Oltrepassarono il groom che s’era fermato anch’esso, e lo lasciarono molto addietro. Nessuno di loro due osò rompere per qualche tempo il silenzio che seguì. Il passo dei cavalli era sonoro; la luna incominciava a sorgere, e ad insinuarsi fra gli alberi, strisciando sul bianco viale: a poco a poco i cavalli s’erano accostati, e andavano fiutandosi. Alberto prese la mano della cugina, che le cadeva lungo il vestito.
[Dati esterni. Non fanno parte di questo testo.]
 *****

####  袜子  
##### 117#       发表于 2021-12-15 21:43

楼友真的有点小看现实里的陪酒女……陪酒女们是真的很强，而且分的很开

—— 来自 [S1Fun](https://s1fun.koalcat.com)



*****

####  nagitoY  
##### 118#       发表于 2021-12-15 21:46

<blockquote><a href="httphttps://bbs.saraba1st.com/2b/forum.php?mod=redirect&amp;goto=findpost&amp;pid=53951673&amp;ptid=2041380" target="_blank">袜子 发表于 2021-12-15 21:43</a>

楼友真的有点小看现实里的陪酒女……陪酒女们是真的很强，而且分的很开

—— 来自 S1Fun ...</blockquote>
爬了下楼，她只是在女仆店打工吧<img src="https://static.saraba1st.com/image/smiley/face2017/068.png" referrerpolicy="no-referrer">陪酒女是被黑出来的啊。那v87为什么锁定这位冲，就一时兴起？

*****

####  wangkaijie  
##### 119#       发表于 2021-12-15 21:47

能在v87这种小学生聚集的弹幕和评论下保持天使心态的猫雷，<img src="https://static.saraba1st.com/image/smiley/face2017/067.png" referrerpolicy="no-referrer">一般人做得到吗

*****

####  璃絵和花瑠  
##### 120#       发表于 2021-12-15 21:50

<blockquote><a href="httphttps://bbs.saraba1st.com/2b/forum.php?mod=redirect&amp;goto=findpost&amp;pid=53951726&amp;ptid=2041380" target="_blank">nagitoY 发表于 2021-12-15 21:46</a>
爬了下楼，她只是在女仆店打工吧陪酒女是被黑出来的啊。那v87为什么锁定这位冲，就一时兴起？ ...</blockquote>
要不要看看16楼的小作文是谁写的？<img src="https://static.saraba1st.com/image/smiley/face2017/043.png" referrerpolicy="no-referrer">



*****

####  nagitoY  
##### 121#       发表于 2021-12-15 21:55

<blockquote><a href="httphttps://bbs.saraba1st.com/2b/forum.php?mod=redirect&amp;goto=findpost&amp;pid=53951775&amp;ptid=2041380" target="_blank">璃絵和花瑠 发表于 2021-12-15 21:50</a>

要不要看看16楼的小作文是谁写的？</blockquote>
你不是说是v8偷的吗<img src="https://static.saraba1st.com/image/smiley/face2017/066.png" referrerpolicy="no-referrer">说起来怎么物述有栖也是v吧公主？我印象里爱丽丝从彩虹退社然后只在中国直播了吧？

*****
— Lasciatemi... diss’ella dolcemente.
— Vendicatevi! rispose Alberto con voce sorda. È la vostra ora!
— Lasciatemi, ripetè Adele con tanta maggior vivacità per quanto sentivasi divenir più debole. Fra di noi c'è un abisso.
— Vostro marito?
— Chi? diss’ella con voce che lo fece trasalire.
— Gemmati!...
Ella tirò bruscamente le redini, e si rizzò sulla sella, pallida, immobile, con occhi scintillanti.
— Io mi chiamo ancora Adele Forlani! esclamò con voce estinta, ma colla fronte alta.
Il marchese ammutolì.
— Mi credevate maritata? riprese ella dopo alcuni istanti. E parlavate in tal modo alla moglie del vostro migliore amico!...
Ei non rispose.
— Come siete divenuto, Alberto! esclamò dessa celandosi il viso fra le mani.